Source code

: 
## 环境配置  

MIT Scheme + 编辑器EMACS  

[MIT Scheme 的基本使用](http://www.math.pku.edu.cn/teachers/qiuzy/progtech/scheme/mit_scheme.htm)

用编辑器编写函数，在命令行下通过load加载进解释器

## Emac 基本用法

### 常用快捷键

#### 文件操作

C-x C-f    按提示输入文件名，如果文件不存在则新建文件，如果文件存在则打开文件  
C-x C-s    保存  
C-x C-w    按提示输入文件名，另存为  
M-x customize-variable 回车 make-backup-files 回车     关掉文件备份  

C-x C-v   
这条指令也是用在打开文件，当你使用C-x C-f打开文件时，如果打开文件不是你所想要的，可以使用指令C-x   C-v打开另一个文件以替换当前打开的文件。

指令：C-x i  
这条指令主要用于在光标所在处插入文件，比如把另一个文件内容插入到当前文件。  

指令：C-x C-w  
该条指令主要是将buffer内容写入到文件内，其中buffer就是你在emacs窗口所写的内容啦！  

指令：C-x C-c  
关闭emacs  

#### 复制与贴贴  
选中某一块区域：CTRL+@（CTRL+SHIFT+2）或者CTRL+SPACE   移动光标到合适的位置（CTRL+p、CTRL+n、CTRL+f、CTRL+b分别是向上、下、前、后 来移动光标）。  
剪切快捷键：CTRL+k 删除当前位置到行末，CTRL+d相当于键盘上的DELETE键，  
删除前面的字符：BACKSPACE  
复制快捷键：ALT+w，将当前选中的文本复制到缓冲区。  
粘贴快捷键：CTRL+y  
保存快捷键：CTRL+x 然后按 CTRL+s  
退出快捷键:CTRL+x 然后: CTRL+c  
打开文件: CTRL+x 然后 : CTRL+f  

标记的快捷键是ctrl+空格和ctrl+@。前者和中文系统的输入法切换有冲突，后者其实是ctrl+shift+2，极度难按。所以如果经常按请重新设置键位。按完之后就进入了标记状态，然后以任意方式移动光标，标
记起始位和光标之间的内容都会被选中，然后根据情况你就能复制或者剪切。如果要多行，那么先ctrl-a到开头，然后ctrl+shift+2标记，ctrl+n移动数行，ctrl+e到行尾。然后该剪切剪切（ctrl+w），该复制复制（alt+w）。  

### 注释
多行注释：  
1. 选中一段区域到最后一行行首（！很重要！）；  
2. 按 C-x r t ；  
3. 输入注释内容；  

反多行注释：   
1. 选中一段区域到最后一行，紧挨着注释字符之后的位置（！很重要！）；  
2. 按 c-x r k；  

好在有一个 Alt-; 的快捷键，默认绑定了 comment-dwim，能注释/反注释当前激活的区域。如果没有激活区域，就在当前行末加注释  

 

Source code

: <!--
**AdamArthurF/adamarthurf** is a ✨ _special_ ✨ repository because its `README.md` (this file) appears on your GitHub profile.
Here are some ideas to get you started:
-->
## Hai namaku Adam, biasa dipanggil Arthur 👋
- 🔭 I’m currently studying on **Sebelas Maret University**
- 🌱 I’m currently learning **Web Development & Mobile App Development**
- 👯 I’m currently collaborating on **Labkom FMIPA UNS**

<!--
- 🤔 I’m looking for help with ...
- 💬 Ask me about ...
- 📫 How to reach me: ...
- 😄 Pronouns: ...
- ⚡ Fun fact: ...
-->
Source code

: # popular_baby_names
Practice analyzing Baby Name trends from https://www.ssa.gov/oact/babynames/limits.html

● ● ● ● ● ● ●

** AIM OF THE TASK **
Wherever the string "Scheme" occurs in the entries, copy that whole line.

** EXPECTED ANSWER **
MIT Scheme + 编辑器EMACS  
[MIT Scheme 的基本使用](http://www.math.pku.edu.cn/teachers/qiuzy/progtech/scheme/mit_scheme.htm)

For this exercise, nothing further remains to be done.